Working with Textures
Textures are the single biggest source of “why does it look wrong?” bugs in URP. Genesis follows Unity’s conventions strictly — sRGB for color, linear for data, no mipmaps for ramps. This page walks through every important import switch and how Genesis interprets the result.
sRGB vs Linear
Color textures are stored in sRGB and decoded to linear when sampled. Data textures (normal, mask, height) live in linear space already. Get this wrong and your lighting math breaks.
A color texture with sRGB on versus off. Drag to compare.

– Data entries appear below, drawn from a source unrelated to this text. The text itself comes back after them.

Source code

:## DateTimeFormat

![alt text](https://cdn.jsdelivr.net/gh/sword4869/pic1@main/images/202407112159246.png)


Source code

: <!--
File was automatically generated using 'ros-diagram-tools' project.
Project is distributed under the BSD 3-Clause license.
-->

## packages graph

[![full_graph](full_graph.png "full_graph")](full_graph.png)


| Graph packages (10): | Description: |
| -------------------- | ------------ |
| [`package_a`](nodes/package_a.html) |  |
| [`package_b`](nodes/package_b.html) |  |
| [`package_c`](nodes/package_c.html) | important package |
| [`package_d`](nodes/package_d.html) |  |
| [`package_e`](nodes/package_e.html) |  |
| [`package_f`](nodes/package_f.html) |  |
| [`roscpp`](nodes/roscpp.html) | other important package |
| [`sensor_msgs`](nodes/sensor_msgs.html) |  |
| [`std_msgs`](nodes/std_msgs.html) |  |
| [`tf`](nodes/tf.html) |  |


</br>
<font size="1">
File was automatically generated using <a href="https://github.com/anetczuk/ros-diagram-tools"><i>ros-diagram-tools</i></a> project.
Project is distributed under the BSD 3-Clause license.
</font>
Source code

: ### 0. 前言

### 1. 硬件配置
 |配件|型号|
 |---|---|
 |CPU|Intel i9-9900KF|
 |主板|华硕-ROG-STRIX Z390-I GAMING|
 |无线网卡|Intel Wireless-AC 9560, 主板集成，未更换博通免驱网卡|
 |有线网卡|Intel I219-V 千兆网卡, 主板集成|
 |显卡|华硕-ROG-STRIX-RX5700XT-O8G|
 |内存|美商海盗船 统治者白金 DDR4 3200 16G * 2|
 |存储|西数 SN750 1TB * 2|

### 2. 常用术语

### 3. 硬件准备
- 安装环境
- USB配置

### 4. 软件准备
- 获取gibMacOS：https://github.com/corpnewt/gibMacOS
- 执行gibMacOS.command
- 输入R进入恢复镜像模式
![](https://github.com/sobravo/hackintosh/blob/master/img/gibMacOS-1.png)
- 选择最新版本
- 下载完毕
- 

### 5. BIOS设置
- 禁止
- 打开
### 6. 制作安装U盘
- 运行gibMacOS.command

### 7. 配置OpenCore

Recommended import settings
The Ramp Creator writes 256×4 textures with sRGB-on, mip-off, clamp, bilinear. If you author your own ramps, match those settings exactly or you will see banding at the band edges.
Mipmaps
Mipmaps soften textures at distance and prevent aliasing. They cost roughly 33% memory and are usually worth it for color maps — but not for ramps or noise textures, where blur destroys the effect. Leave mipmaps on for albedo and normals; turn them off for ramps and dissolve noise.
Channel packing
Genesis uses a packed Mask Map to save samplers: R=Metallic, G=Occlusion, B=Detail Mask, A=Smoothness. Use the Texture Channel Packer tool to combine four greyscale maps into one BC7/ASTC texture.
Resolution rules of thumb
- Hero characters: 2K albedo, 2K normal, 1K mask.
- Mobile props: 512 albedo, 256 normal, no mask (use sliders).
- Ramps: always 256x4. Higher is wasted.
- MatCaps: 256x256 is usually enough; 512 for crisp specular shapes.
Need to repack a third-party mask? The Channel Packer’s Source picker accepts custom channel routing per slot.